Obviamente significativa, em face a uma das mais recorrentes críticas a este pontificado (o alegado retrocesso no ecumenismo e no diálogo inter-religioso), esta nota de abertura de Bento XVI não estava, porém, no cerne da mensagem que o Papa decidiu transmitir a cerca de 150 mil fiéis congregados no coração da cidade do Porto.

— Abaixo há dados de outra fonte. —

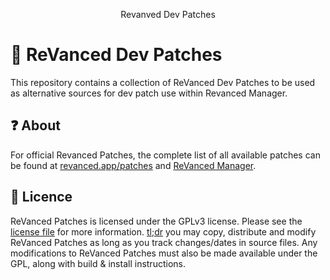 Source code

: <p align="center">
   Revanved Dev Patches
</p>

# 🧩 ReVanced Dev Patches

This repository contains a collection of ReVanced Dev Patches to be used as alternative sources for dev patch use within Revanced Manager.

## ❓ About

For official Revanced Patches, the complete list of all available patches can be found at [revanced.app/patches](https://revanced.app/patches) and [ReVanced Manager](https://github.com/ReVanced/revanced-manager).

## 📜 Licence

ReVanced Patches is licensed under the GPLv3 license. Please see the [license file](LICENSE) for more information.
[tl;dr](https://www.tldrlegal.com/license/gnu-general-public-license-v3-gpl-3) you may copy, distribute and modify ReVanced Patches as long as you track changes/dates in source files.
Any modifications to ReVanced Patches must also be made available under the GPL,
along with build & install instructions.
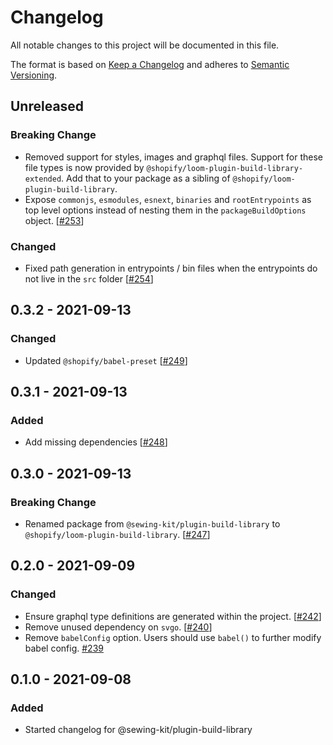 # Changelog

All notable changes to this project will be documented in this file.

The format is based on [Keep a Changelog](http://keepachangelog.com/en/1.0.0/)
and adheres to [Semantic Versioning](http://semver.org/spec/v2.0.0.html).

## Unreleased

### Breaking Change

- Removed support for styles, images and graphql files. Support for these file types is now provided by `@shopify/loom-plugin-build-library-extended`. Add that to your package as a sibling of `@shopify/loom-plugin-build-library`.
- Expose `commonjs`, `esmodules`, `esnext`, `binaries` and `rootEntrypoints` as top level options instead of nesting them in the `packageBuildOptions` object. [[#253](https://github.com/Shopify/loom/pull/253)]

### Changed

- Fixed path generation in entrypoints / bin files when the entrypoints do not live in the `src` folder [[#254](https://github.com/Shopify/loom/pull/254)]

## 0.3.2 - 2021-09-13

### Changed

- Updated `@shopify/babel-preset` [[#249](https://github.com/Shopify/loom/pull/249)]

## 0.3.1 - 2021-09-13

### Added

- Add missing dependencies [[#248](https://github.com/Shopify/loom/pull/248)]

## 0.3.0 - 2021-09-13

### Breaking Change

- Renamed package from `@sewing-kit/plugin-build-library` to `@shopify/loom-plugin-build-library`. [[#247](https://github.com/Shopify/loom/pull/247)]

## 0.2.0 - 2021-09-09

### Changed

- Ensure graphql type definitions are generated within the project. [[#242](https://github.com/Shopify/loom/pull/242)]
- Remove unused dependency on `svgo`. [[#240](https://github.com/Shopify/loom/pull/240)]
- Remove `babelConfig` option. Users should use `babel()` to further modify babel config. [#239](https://github.com/Shopify/loom/pull/239)

## 0.1.0 - 2021-09-08

### Added

- Started changelog for @sewing-kit/plugin-build-library
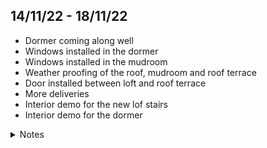 ## 14/11/22 - 18/11/22

- Dormer coming along well
- Windows installed in the dormer
- Windows installed in the mudroom
- Weather proofing of the roof, mudroom and roof terrace
- Door installed between loft and roof terrace
- More deliveries
- Interior demo for the new lof stairs
- Interior demo for the dormer

<details>
<summary>Notes</summary>

_Jackson:_ Bodie got quite sick over the weekend. He was low energy and cranky on Sunday, then on Monday he was a mess. I ended up sleeping on the couch next to his room for the next few nights as he was in frequent need of water and comforting because he couldn't really breath out of his nose well. Turns out it was RSV. Poor bugger getting croup and RSV within a couple of weeks of each other.

This marks the final week of our 6 week stay in Newburgh. The plan was to spend thanksgiving week in Pennsylvania with Natalie's family, however because of Bodie's RSV, the fact that Natalie and I were starting to come down with it, and that there would be several 80+ attendees at thanksgiving, that plan changed two days before we had to be out of Newburgh.

Faced with either extending another week in Newburgh, which I was strongly against due to being 100% _over_ being there (nor did I want to spend my week off in that space), we scrambled for find an alternative. The stars aligned and we found a place to stay in Montreal, so I'm writing these last few updates from there!

In theory, when we get back from Montreal the extension + house will be weather tight again!

</details>
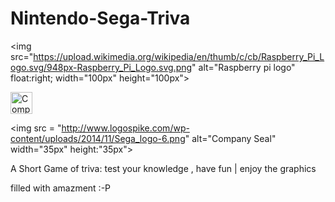 # Nintendo-Sega-Triva

<img src="https://upload.wikimedia.org/wikipedia/en/thumb/c/cb/Raspberry_Pi_Logo.svg/948px-Raspberry_Pi_Logo.svg.png" alt="Raspberry pi logo" float:right; width="100px" height="100px">

<img src = "https://upload.wikimedia.org/wikipedia/commons/thumb/b/b6/Original_Nintendo_Seal_of_Quality_emblem.svg/2000px-Original_Nintendo_Seal_of_Quality_emblem.svg.png" alt="Company Seal" width="35px" height="35px">


<img src = "http://www.logospike.com/wp-content/uploads/2014/11/Sega_logo-6.png" alt="Company Seal" width="35px" height:"35px">

A Short Game of triva: test your knowledge , have fun | enjoy the graphics



filled with amazment :-P
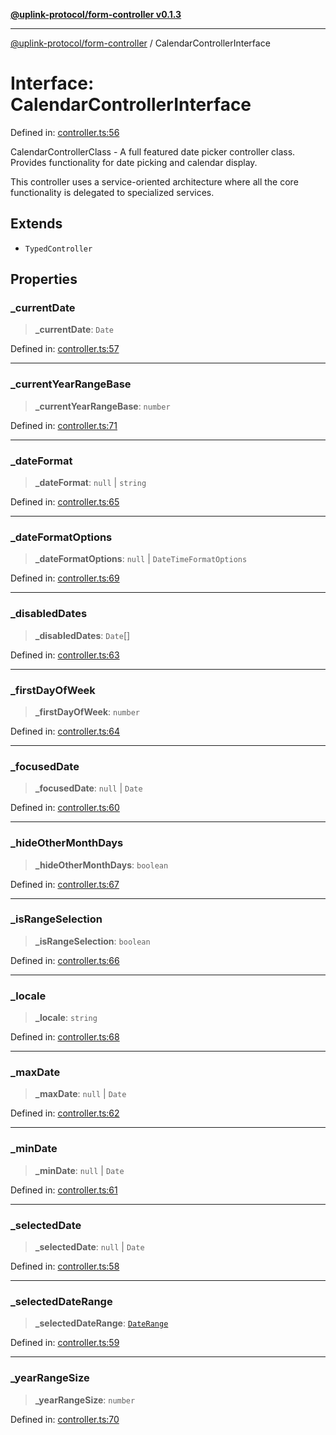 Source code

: [**@uplink-protocol/form-controller v0.1.3**](../README.md)

***

[@uplink-protocol/form-controller](../globals.md) / CalendarControllerInterface

# Interface: CalendarControllerInterface

Defined in: [controller.ts:56](https://github.com/jmkcoder/uplink-protocol-calendar/blob/b7ce0ea27c5f5fc885d8d11198b3335a1464aa83/src/controller.ts#L56)

CalendarControllerClass - A full featured date picker controller class.
Provides functionality for date picking and calendar display.

This controller uses a service-oriented architecture where all the core
functionality is delegated to specialized services.

## Extends

- `TypedController`

## Properties

### \_currentDate

> **\_currentDate**: `Date`

Defined in: [controller.ts:57](https://github.com/jmkcoder/uplink-protocol-calendar/blob/b7ce0ea27c5f5fc885d8d11198b3335a1464aa83/src/controller.ts#L57)

***

### \_currentYearRangeBase

> **\_currentYearRangeBase**: `number`

Defined in: [controller.ts:71](https://github.com/jmkcoder/uplink-protocol-calendar/blob/b7ce0ea27c5f5fc885d8d11198b3335a1464aa83/src/controller.ts#L71)

***

### \_dateFormat

> **\_dateFormat**: `null` \| `string`

Defined in: [controller.ts:65](https://github.com/jmkcoder/uplink-protocol-calendar/blob/b7ce0ea27c5f5fc885d8d11198b3335a1464aa83/src/controller.ts#L65)

***

### \_dateFormatOptions

> **\_dateFormatOptions**: `null` \| `DateTimeFormatOptions`

Defined in: [controller.ts:69](https://github.com/jmkcoder/uplink-protocol-calendar/blob/b7ce0ea27c5f5fc885d8d11198b3335a1464aa83/src/controller.ts#L69)

***

### \_disabledDates

> **\_disabledDates**: `Date`[]

Defined in: [controller.ts:63](https://github.com/jmkcoder/uplink-protocol-calendar/blob/b7ce0ea27c5f5fc885d8d11198b3335a1464aa83/src/controller.ts#L63)

***

### \_firstDayOfWeek

> **\_firstDayOfWeek**: `number`

Defined in: [controller.ts:64](https://github.com/jmkcoder/uplink-protocol-calendar/blob/b7ce0ea27c5f5fc885d8d11198b3335a1464aa83/src/controller.ts#L64)

***

### \_focusedDate

> **\_focusedDate**: `null` \| `Date`

Defined in: [controller.ts:60](https://github.com/jmkcoder/uplink-protocol-calendar/blob/b7ce0ea27c5f5fc885d8d11198b3335a1464aa83/src/controller.ts#L60)

***

### \_hideOtherMonthDays

> **\_hideOtherMonthDays**: `boolean`

Defined in: [controller.ts:67](https://github.com/jmkcoder/uplink-protocol-calendar/blob/b7ce0ea27c5f5fc885d8d11198b3335a1464aa83/src/controller.ts#L67)

***

### \_isRangeSelection

> **\_isRangeSelection**: `boolean`

Defined in: [controller.ts:66](https://github.com/jmkcoder/uplink-protocol-calendar/blob/b7ce0ea27c5f5fc885d8d11198b3335a1464aa83/src/controller.ts#L66)

***

### \_locale

> **\_locale**: `string`

Defined in: [controller.ts:68](https://github.com/jmkcoder/uplink-protocol-calendar/blob/b7ce0ea27c5f5fc885d8d11198b3335a1464aa83/src/controller.ts#L68)

***

### \_maxDate

> **\_maxDate**: `null` \| `Date`

Defined in: [controller.ts:62](https://github.com/jmkcoder/uplink-protocol-calendar/blob/b7ce0ea27c5f5fc885d8d11198b3335a1464aa83/src/controller.ts#L62)

***

### \_minDate

> **\_minDate**: `null` \| `Date`

Defined in: [controller.ts:61](https://github.com/jmkcoder/uplink-protocol-calendar/blob/b7ce0ea27c5f5fc885d8d11198b3335a1464aa83/src/controller.ts#L61)

***

### \_selectedDate

> **\_selectedDate**: `null` \| `Date`

Defined in: [controller.ts:58](https://github.com/jmkcoder/uplink-protocol-calendar/blob/b7ce0ea27c5f5fc885d8d11198b3335a1464aa83/src/controller.ts#L58)

***

### \_selectedDateRange

> **\_selectedDateRange**: [`DateRange`](DateRange.md)

Defined in: [controller.ts:59](https://github.com/jmkcoder/uplink-protocol-calendar/blob/b7ce0ea27c5f5fc885d8d11198b3335a1464aa83/src/controller.ts#L59)

***

### \_yearRangeSize

> **\_yearRangeSize**: `number`

Defined in: [controller.ts:70](https://github.com/jmkcoder/uplink-protocol-calendar/blob/b7ce0ea27c5f5fc885d8d11198b3335a1464aa83/src/controller.ts#L70)
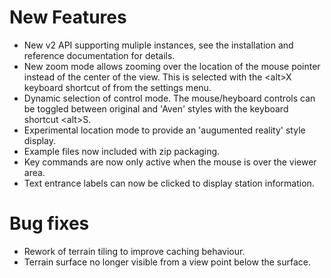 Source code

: # New Features

* New v2 API supporting muliple instances, see the installation and reference documentation for details.
* New zoom mode allows zooming over the location of the mouse pointer instead of the center of the view. 
This is selected with the \<alt\>X keyboard shortcut of from the settings menu.
* Dynamic selection of control mode.
The mouse/heyboard controls can be toggled between original and 'Aven' styles with the keyboard shortcut \<alt\>S.
* Experimental location mode to provide an 'augumented reality' style display.
* Example files now included with zip packaging.
* Key commands are now only active when the mouse is over the viewer area.
* Text entrance labels can now be clicked to display station information.

# Bug fixes

* Rework of terrain tiling to improve caching behaviour.
* Terrain surface no longer visible from a view point below the surface.

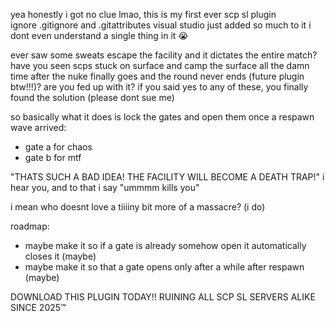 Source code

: yea honestly i got no clue lmao, this is my first ever scp sl plugin<br>
ignore .gitignore and .gitattributes visual studio just added so much to it i dont even understand a single thing in it 😭<br>

ever saw some sweats escape the facility and it dictates the entire match? have you seen scps stuck on surface and camp the surface all the damn time after the nuke finally goes and the round never ends (future plugin btw!!!)? are you fed up with it?
if you said yes to any of these, you finally found the solution (please dont sue me)

so basically what it does is lock the gates and open them once a respawn wave arrived:
- gate a for chaos
- gate b for mtf

"THATS SUCH A BAD IDEA! THE FACILITY WILL BECOME A DEATH TRAP!"
i hear you, and to that i say "ummmm kills you"

i mean who doesnt love a tiiiiny bit more of a massacre? (i do)

roadmap:
- maybe make it so if a gate is already somehow open it automatically closes it (maybe)
- maybe make it so that a gate opens only after a while after respawn (maybe)

DOWNLOAD THIS PLUGIN TODAY!! RUINING ALL SCP SL SERVERS ALIKE SINCE 2025™️
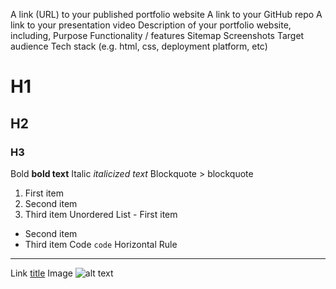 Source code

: A link (URL) to your published portfolio website
A link to your GitHub repo
A link to your presentation video
Description of your portfolio website, including,
Purpose
Functionality / features
Sitemap
Screenshots
Target audience
Tech stack (e.g. html, css, deployment platform, etc)


# H1
## H2
### H3
Bold	**bold text**
Italic	*italicized text*
Blockquote	> blockquote
1. First item
2. Second item
3. Third item
Unordered List	- First item
- Second item
- Third item
Code	`code`
Horizontal Rule	
---
Link	[title](https://www.example.com)
Image	![alt text](image.jpg) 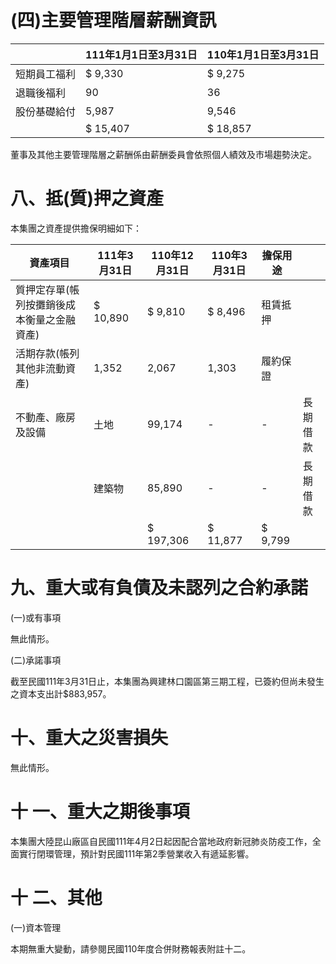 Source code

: # (四)主要管理階層薪酬資訊

| |111年1月1日至3月31日|110年1月1日至3月31日|
|---|---|---|
|短期員工福利|$ 9,330|$ 9,275|
|退職後福利|90|36|
|股份基礎給付|5,987|9,546|
| |$ 15,407|$ 18,857|

董事及其他主要管理階層之薪酬係由薪酬委員會依照個人績效及市場趨勢決定。

# 八、抵(質)押之資產

本集團之資產提供擔保明細如下：

|資產項目|111年3月31日|110年12月31日|110年3月31日|擔保用途| |
|---|---|---|---|---|---|
|質押定存單(帳列按攤銷後成本衡量之金融資產)|$ 10,890|$ 9,810|$ 8,496|租賃抵押| |
|活期存款(帳列其他非流動資產)|1,352|2,067|1,303|履約保證| |
|不動產、廠房及設備|土地|99,174|-|-|長期借款|
| |建築物|85,890|-|-|長期借款|
| | |$ 197,306|$ 11,877|$ 9,799| |

# 九、重大或有負債及未認列之合約承諾

(一)或有事項

無此情形。

(二)承諾事項

截至民國111年3月31日止，本集團為興建林口園區第三期工程，已簽約但尚未發生之資本支出計$883,957。

# 十、重大之災害損失

無此情形。

# 十 一、重大之期後事項

本集團大陸昆山廠區自民國111年4月2日起因配合當地政府新冠肺炎防疫工作，全面實行閉環管理，預計對民國111年第2季營業收入有遞延影響。

# 十 二、其他

(一)資本管理

本期無重大變動，請參閱民國110年度合併財務報表附註十二。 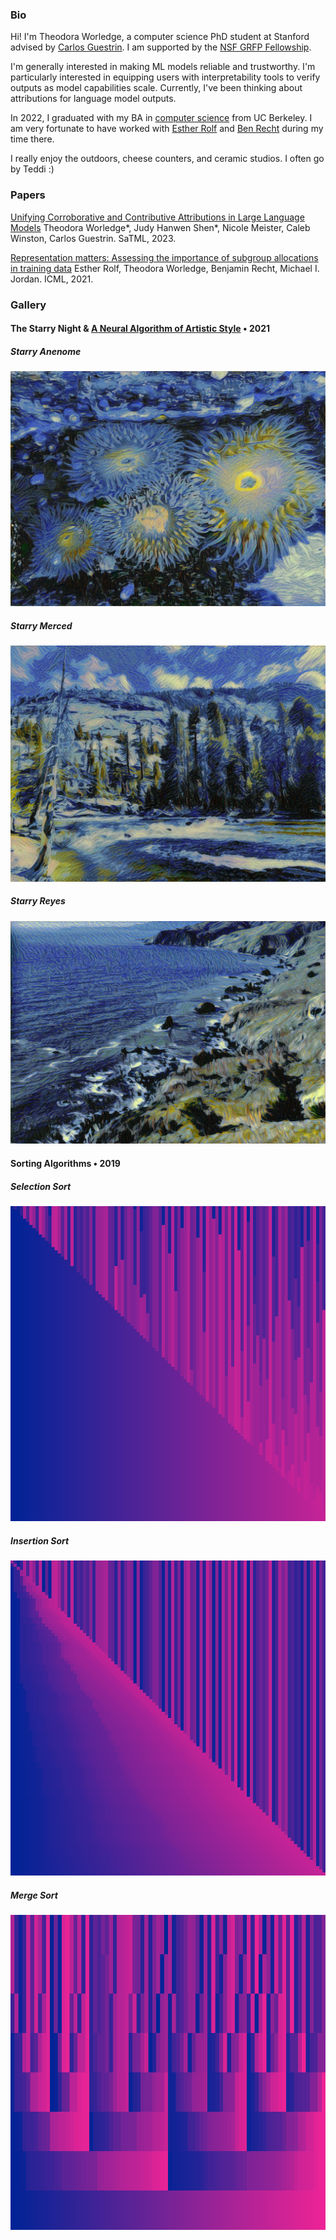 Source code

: ### Bio

Hi! I'm Theodora Worledge, a computer science PhD student at Stanford advised by [Carlos Guestrin](https://guestrin.su.domains/). I am supported by the [NSF GRFP Fellowship](https://www.nsfgrfp.org/). 

I'm generally interested in making ML models reliable and trustworthy. I'm particularly interested in equipping users with interpretability tools to verify outputs as model capabilities scale. Currently, I've been thinking about attributions for language model outputs.

In 2022, I graduated with my BA in [computer science](https://eecs.berkeley.edu/academics/undergraduate/cs-ba/) from UC Berkeley. I am very fortunate to have worked with [Esther Rolf](https://www.estherrolf.com/) and [Ben Recht](https://people.eecs.berkeley.edu/~brecht/) during my time there.

I really enjoy the outdoors, cheese counters, and ceramic studios. I often go by Teddi :)

### Papers
[Unifying Corroborative and Contributive Attributions in Large Language Models](https://arxiv.org/abs/2311.12233)
Theodora Worledge*, Judy Hanwen Shen*, Nicole Meister, Caleb Winston, Carlos Guestrin. SaTML, 2023.

[Representation matters: Assessing the importance of subgroup allocations in training data](https://arxiv.org/abs/2103.03399)
Esther Rolf, Theodora Worledge, Benjamin Recht, Michael I. Jordan. ICML, 2021.

### Gallery

#### The Starry Night & [A Neural Algorithm of Artistic Style](https://arxiv.org/abs/1508.06576) • 2021
##### Starry Anenome
![Image](/results/naas_starry_anenome1.jpg)
##### Starry Merced
![Image](/results/naas_starry_merced.jpg)
##### Starry Reyes
![Image](/results/naas_y_starry_coast1.jpg)
<!-- ##### Starry Tidepool
![Image](/results/naas_y_starry_pool1.jpg) -->

#### Sorting Algorithms • 2019
##### Selection Sort
![Image](/results/sort_selection1.png)
##### Insertion Sort
![Image](/results/sort_insertion1.png)
##### Merge Sort
![Image](/results/sort_merge2.png)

Sendo a missão prioridade pastoral da diocese portucalense no ano que decorre, a coincidência de a liturgia de ontem ser consagrada ao apóstolo Matias (o primeiro a juntar-se aos discípulos de Jesus, tomando o lugar de Judas Iscariote), trazia, além dos paramentos vermelhos usados pelos eclesiásticos, esse apelo à conversão ou ao reforço da vivência cristã, como, aliás, viria a ser reforçado em mais do que uma passagem da oração dos fiéis (atenda-se a que toda a cerimónia foi programada, também em termos litúrgicos, em permanente articulação com o Vaticano).
"Hoje celebramos a sua (do apóstolo Matias) memória gloriosa nesta 'Cidade Invicta', que se vestiu de festa para acolher o sucessor de Pedro", assinalou o pontífice romano, que na própria homilia agradeceu às autoridades civis que cooperaram na organização da visita, incluindo o presidente da Câmara, que lhe entregou as chaves da cidade e que se lhe dirigiu na língua de Goethe (o sentido utilitário de ter estudado no Colégio Alemão).
A saudação principal ao Papa, lançada a partir do gigantesco templo a céu aberto aberto - com ameaças de chuva mal concretizadas - em que se transformou o centro da cidade, coube ao bispo do Porto. D. Manuel Clemente, além de sublinhar "a clarividência e a determinação" do magistério de Bento XVI, salientou a necessidade de que "os sinais de vida e de esperança sempre se sobreponham às dificuldades e decepções que a actualidade social e económica, acompanhadas pela grande indefinição cultural, tantas vezes trazem".
Milhares de pessoas não viram o Papa senão através dos ecrãs gigantes instalados. Enchiam-se, portanto, os espaços limítrofes, com gente que chegou à zona já depois do fecho das barreiras policiais, quando ainda havia bastante espaço disponível na placa central da Avenida dos Aliados.